注:(1)示同時(shí)點(diǎn)與正常組比較，P<0.05；(2)示同時(shí)點(diǎn)與模型組比較，P<0.05；(3)示同組間與術(shù)后4周比較，P<0.05；(4)示與術(shù)后8周比較，P<0.05。

表1 各組小鼠不同時(shí)點(diǎn)椎間盤軟骨組織的ColⅠ、ColⅡ及Col X表達(dá)

3 討論

當(dāng)前尚未明晰椎間盤退變的具體發(fā)生機(jī)制，且也尚未有任何方法能夠完全逆轉(zhuǎn)椎間盤退變趨勢(shì)，導(dǎo)致椎間盤退行性疾病治療效果十分有限。

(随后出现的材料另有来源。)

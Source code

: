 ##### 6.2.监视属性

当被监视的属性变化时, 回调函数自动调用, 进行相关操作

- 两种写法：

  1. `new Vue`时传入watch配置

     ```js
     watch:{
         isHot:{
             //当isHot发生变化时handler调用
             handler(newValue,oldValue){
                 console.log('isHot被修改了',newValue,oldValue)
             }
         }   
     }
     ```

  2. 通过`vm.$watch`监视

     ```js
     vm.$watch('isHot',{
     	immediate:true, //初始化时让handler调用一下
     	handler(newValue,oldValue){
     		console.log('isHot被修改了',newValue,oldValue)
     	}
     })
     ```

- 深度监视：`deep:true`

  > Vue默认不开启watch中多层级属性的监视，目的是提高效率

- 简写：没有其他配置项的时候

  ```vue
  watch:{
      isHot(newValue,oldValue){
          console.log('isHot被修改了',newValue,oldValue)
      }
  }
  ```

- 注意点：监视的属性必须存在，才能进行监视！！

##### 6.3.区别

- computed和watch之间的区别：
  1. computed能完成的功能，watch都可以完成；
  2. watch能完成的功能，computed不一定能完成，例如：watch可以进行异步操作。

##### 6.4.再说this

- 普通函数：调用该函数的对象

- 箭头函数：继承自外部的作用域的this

從多方面探究椎間盤退變機(jī)制也是當(dāng)前學(xué)者們研究的重點(diǎn)。椎間盤由富有彈性的膠狀物組成的中央部髓核和中位呈同心圓排列的纖維環(huán)組成，是人體中最大的無(wú)血管組織。正常情況下的髓核細(xì)胞處于生理性低氧張力、酸性環(huán)境中，其營(yíng)養(yǎng)供給來(lái)源于纖維環(huán)途徑和軟骨終板途徑[8-10]，且以后者為椎間盤最為重要的供給途徑。但當(dāng)軟骨終板細(xì)胞發(fā)生退變時(shí)，軟骨終板鈣化，降低椎間盤組織物質(zhì)代謝，導(dǎo)致細(xì)胞外基質(zhì)聚集、水分減少、乳酸堆積并導(dǎo)致椎間盤細(xì)胞死亡[11-12]；軟骨終板細(xì)胞退變也可通過(guò)影響腫瘤壞死因子-α(tumor necrosis factor-α，TNF-α)、白細(xì)胞介素-10(interleukin-10，IL-10)等炎性因子的水平而促進(jìn)椎間盤退變[13]：這些改變都能夠從膠原成分的動(dòng)態(tài)改變加以分析。

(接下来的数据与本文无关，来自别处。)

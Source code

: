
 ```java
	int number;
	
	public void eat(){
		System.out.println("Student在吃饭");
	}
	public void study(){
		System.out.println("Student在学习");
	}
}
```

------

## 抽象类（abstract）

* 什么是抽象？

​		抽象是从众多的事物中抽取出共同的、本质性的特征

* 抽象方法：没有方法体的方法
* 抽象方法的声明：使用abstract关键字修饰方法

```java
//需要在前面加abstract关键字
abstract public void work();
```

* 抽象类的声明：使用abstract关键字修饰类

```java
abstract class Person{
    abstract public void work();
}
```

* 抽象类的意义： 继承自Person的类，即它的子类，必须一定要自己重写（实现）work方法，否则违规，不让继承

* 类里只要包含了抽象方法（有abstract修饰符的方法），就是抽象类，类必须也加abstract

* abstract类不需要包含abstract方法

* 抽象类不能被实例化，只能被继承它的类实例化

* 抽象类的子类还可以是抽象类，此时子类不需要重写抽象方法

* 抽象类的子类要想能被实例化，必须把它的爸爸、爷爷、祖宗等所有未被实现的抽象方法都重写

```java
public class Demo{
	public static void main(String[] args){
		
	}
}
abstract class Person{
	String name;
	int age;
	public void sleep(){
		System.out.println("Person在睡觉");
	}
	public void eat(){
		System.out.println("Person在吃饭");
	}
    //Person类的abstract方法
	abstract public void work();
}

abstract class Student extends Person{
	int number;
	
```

ColⅠ是同心圓組織成分，負(fù)責(zé)椎間盤的抗力張強(qiáng)度(即吸收傳遞、牽拉變形等能力)，ColⅡ是反應(yīng)軟骨基質(zhì)的承受應(yīng)力(即吸收震蕩、彈性形變的能力)，ColX則為軟骨板提供了鈣化環(huán)境，ColⅠ升高、ColⅡ下降導(dǎo)致髓核應(yīng)力平衡被打破從而影響椎間盤的穩(wěn)定性[14-15]，且ColⅡ、ColX與基質(zhì)血管之間又可通過(guò)激活Ca+通道而促進(jìn)骨化[16-17]?？梢哉f(shuō)，ColⅠ、ColⅡ、ColX的動(dòng)態(tài)變化可有效反應(yīng)椎間盤退行性程度。本研究選擇的 Col2-CreSIRT1co/co小鼠是一類含雌激素受體的配體結(jié)合區(qū)突變體(ERT)與Cre重組酶融合蛋白表達(dá)的小鼠，注射他莫昔芬后，其代謝產(chǎn)物與ERT相結(jié)合激活酶活性，從而達(dá)到SIRT1基因敲除的目的。目前，手術(shù)是建立椎間盤退變小鼠最常用的手段，與假手術(shù)的正常組比較，模型組小鼠膠原術(shù)后各時(shí)點(diǎn)的ColⅠ、ColX、ColⅡ均顯著變化，這提示模型組發(fā)生了椎間盤退行性改變；而試驗(yàn)組與模型組相比，術(shù)后各時(shí)點(diǎn)的ColⅠ、ColX、ColⅡ均顯著變化，意味著試驗(yàn)組不僅出現(xiàn)了椎間盤退行性改變，且這種病變進(jìn)程相較于模型組加快，同既往研究類似[7,14]。就正常組、模型組、試驗(yàn)組3組小鼠的Western blot法檢查SIRT1的灰度值比較，試驗(yàn)組的SIRT1表達(dá)下降，這提示，SIRT1參與了小鼠椎間盤退行性病變過(guò)程，且可能是SIRT1基因通過(guò)影響ColⅠ、ColX、ColⅡ的表達(dá)從而參與椎間盤退變。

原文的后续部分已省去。